Performance of fund vs sector and index over 7yrs
Source: FE Analytics
Legal & General UK Property
Commercial property funds have proven favourable among investors recently, as they usually offer a tempting balance of income and growth.
“As the UK economy continues to recover, the commercial property sector offers decent prospects for total returns, made up of capital growth and rental income,” Bamford said. “This fund is diversified across 100 different property holdings in the UK.”
As shown in the graph below, L&G UK Property is giving investors a far smoother ride than the sector average. With a FE risk score of just 22 – the FTSE 100 scores 100 – the fund lends itself to the more cautious investor.
This means that the fund boasts top quartile annualised volatility of 4.01 per cent, which is less than half that of its sector. Similarly, it has nearly half of the maximum drawdown of its sector average, at a top quartile 19.7 per cent.
Bamford added: “It has a historic yield of 4.3 per cent, which is far stronger than the yield offered on cash or bonds.”
Marlborough Global Bond
Many investors have been apprehensive about bonds, following a 30-year bull run in the asset class. What they find even more daunting, Bamford explains, is the inevitable rise in interest rates which will depress the capital value of bonds.
“This fund offers investors a way to diversify the bond allocations of their portfolios, with global bonds hopefully less sensitive to rising interest rates in the UK,” he said.
Over three years, the £74.3m fund has delivered top quartile returns. Co-managed by experienced duo Geoff Hitchin and Nicholas Cooling, the aim is to provide medium to long-term income and capital growth.
Bamford said: “It has delivered a total return of nearly 39 per cent over the past five years and has ongoing charges of 0.46 per cent, with a distribution yield of 4.34 per cent.”
Some 36.5 per cent of Marlborough Global Bond’s portfolio is in the UK, 20 per cent is in Europe and 15.6 per cent is in the US. It also holds 14.5 per cent of its assets in the global money market.
Performance of fund vs sector over 5yrs
Source: FE Analytics
Baillie Gifford Japanese
Following a 30-year bear market, Japan has a reputation for being a notoriously difficult investment opportunity.
“Japan is the perpetually underperforming economy, which investors often ignore as it seems to be trapped in a constant state of deflation and low growth,” Bamford explained.
However, many investors believe that this is set to change due years of political turmoil seemingly coming to an end with the election of Shinzo Abe and the implementation of his ambitious stimulus package.
Bamford said: “There is a real political determination to boost the prospects for Japan and this fund has performed surprisingly well, at close to 30 per cent over the past year.
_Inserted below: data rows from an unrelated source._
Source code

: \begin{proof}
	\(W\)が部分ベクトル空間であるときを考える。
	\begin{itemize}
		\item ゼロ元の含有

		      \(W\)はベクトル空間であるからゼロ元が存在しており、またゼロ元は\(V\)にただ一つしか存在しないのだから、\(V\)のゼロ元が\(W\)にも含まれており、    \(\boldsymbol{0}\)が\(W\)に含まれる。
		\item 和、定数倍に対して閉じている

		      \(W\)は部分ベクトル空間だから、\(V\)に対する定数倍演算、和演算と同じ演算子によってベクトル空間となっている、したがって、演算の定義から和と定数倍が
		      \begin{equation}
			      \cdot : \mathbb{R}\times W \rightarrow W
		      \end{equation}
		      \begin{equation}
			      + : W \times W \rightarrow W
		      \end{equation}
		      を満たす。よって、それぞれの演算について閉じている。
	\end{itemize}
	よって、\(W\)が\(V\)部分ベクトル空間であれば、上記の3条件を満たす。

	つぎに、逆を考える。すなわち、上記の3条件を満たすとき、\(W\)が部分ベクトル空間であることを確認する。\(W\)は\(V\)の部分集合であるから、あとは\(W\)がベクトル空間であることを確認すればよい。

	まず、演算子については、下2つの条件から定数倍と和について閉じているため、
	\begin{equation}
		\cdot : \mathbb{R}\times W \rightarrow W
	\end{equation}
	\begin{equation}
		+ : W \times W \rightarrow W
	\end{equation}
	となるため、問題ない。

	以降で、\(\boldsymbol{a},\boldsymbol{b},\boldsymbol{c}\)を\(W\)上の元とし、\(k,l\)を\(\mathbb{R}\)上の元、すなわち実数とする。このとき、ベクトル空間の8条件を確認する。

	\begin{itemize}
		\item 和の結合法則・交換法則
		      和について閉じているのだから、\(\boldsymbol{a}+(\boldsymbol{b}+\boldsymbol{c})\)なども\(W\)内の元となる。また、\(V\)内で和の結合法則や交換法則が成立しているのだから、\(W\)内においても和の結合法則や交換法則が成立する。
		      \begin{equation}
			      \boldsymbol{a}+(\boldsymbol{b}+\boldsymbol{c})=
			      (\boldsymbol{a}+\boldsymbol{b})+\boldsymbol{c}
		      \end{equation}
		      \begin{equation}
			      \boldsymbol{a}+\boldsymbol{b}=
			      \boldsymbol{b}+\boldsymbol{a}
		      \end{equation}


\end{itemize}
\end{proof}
It has ongoing charges of 0.68 per cent and is managed by an experienced team.”
As shown in the graph below, Baillie Gifford Japanese has hugely outperformed both its sector and benchmark in recent years.
Over a three-year period, the fund, which is in FE’s Research Select 100 list, has achieved total returns of 67.19 per cent, which is 24.23 per cent higher than its sector and 24.7 per cent higher than its index.
Performance of fund vs sector and benchmark over 7yrs
Source: FE Analytics
Rathbone Income
This five FE Crown-rated fund aims to achieve high levels of income and has a current yield of 3.4 per cent.
“This is a great fund for investors prepared to take the long view,” Bamford said. “Manager Carl Stick consistently applies his value strategy selecting firms based on valuation discrepancies, the probability of earnings surprises, fundamental analysis and price action.”
“It has delivered a return of 88 per cent over the past five years and has ongoing charges of 0.80 per cent.”
Stick took the management of the fund in January 2000 and has returned 278.03 per cent since – almost double the gain of his average peer and over three times more than the FTSE All Share.
He generally prefers companies that seem out of favour, shying away from companies which are gaining momentum. As such, Stick invests in companies for the long-term, so therefore has a low level of stock turnover.